Assignment
From the data below, copy exactly the lines that lie between the one holding "## Authentication Methods" and the one holding "access protected resources.", including both, and nothing more.

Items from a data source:

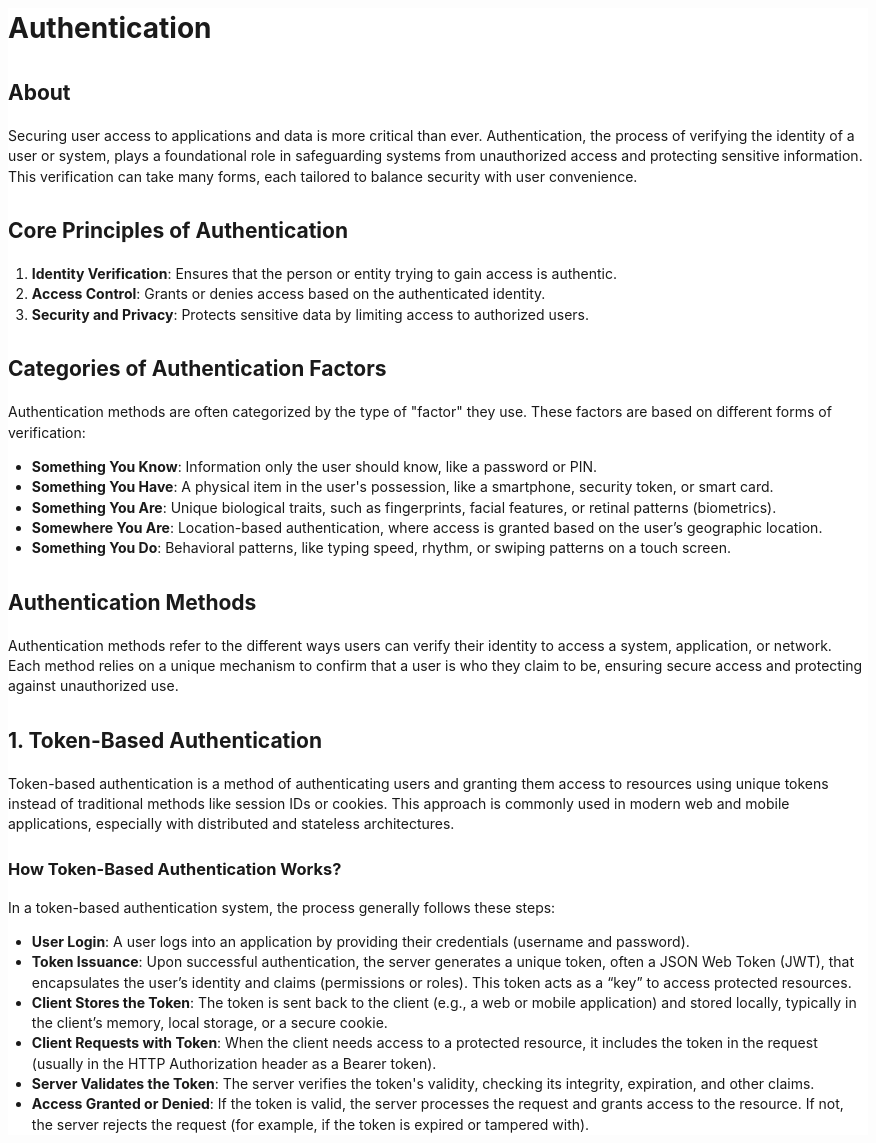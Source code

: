 # Authentication

## About&#x20;

Securing user access to applications and data is more critical than ever. Authentication, the process of verifying the identity of a user or system, plays a foundational role in safeguarding systems from unauthorized access and protecting sensitive information. This verification can take many forms, each tailored to balance security with user convenience.

## Core Principles of Authentication

1. **Identity Verification**: Ensures that the person or entity trying to gain access is authentic.
2. **Access Control**: Grants or denies access based on the authenticated identity.
3. **Security and Privacy**: Protects sensitive data by limiting access to authorized users.

## Categories of Authentication Factors

Authentication methods are often categorized by the type of "factor" they use. These factors are based on different forms of verification:

* **Something You Know**: Information only the user should know, like a password or PIN.
* **Something You Have**: A physical item in the user's possession, like a smartphone, security token, or smart card.
* **Something You Are**: Unique biological traits, such as fingerprints, facial features, or retinal patterns (biometrics).
* **Somewhere You Are**: Location-based authentication, where access is granted based on the user’s geographic location.
* **Something You Do**: Behavioral patterns, like typing speed, rhythm, or swiping patterns on a touch screen.

## Authentication Methods

Authentication methods refer to the different ways users can verify their identity to access a system, application, or network. Each method relies on a unique mechanism to confirm that a user is who they claim to be, ensuring secure access and protecting against unauthorized use.

## **1. Token-Based Authentication**

Token-based authentication is a method of authenticating users and granting them access to resources using unique tokens instead of traditional methods like session IDs or cookies. This approach is commonly used in modern web and mobile applications, especially with distributed and stateless architectures.

### **How Token-Based Authentication Works?**

In a token-based authentication system, the process generally follows these steps:

* **User Login**: A user logs into an application by providing their credentials (username and password).
* **Token Issuance**: Upon successful authentication, the server generates a unique token, often a JSON Web Token (JWT), that encapsulates the user’s identity and claims (permissions or roles). This token acts as a “key” to access protected resources.
* **Client Stores the Token**: The token is sent back to the client (e.g., a web or mobile application) and stored locally, typically in the client’s memory, local storage, or a secure cookie.
* **Client Requests with Token**: When the client needs access to a protected resource, it includes the token in the request (usually in the HTTP Authorization header as a Bearer token).
* **Server Validates the Token**: The server verifies the token's validity, checking its integrity, expiration, and other claims.
* **Access Granted or Denied**: If the token is valid, the server processes the request and grants access to the resource. If not, the server rejects the request (for example, if the token is expired or tampered with).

Solution
## Authentication Methods

Authentication methods refer to the different ways users can verify their identity to access a system, application, or network. Each method relies on a unique mechanism to confirm that a user is who they claim to be, ensuring secure access and protecting against unauthorized use.

## **1. Token-Based Authentication**

Token-based authentication is a method of authenticating users and granting them access to resources using unique tokens instead of traditional methods like session IDs or cookies. This approach is commonly used in modern web and mobile applications, especially with distributed and stateless architectures.

### **How Token-Based Authentication Works?**

In a token-based authentication system, the process generally follows these steps:

* **User Login**: A user logs into an application by providing their credentials (username and password).
* **Token Issuance**: Upon successful authentication, the server generates a unique token, often a JSON Web Token (JWT), that encapsulates the user’s identity and claims (permissions or roles). This token acts as a “key” to access protected resources.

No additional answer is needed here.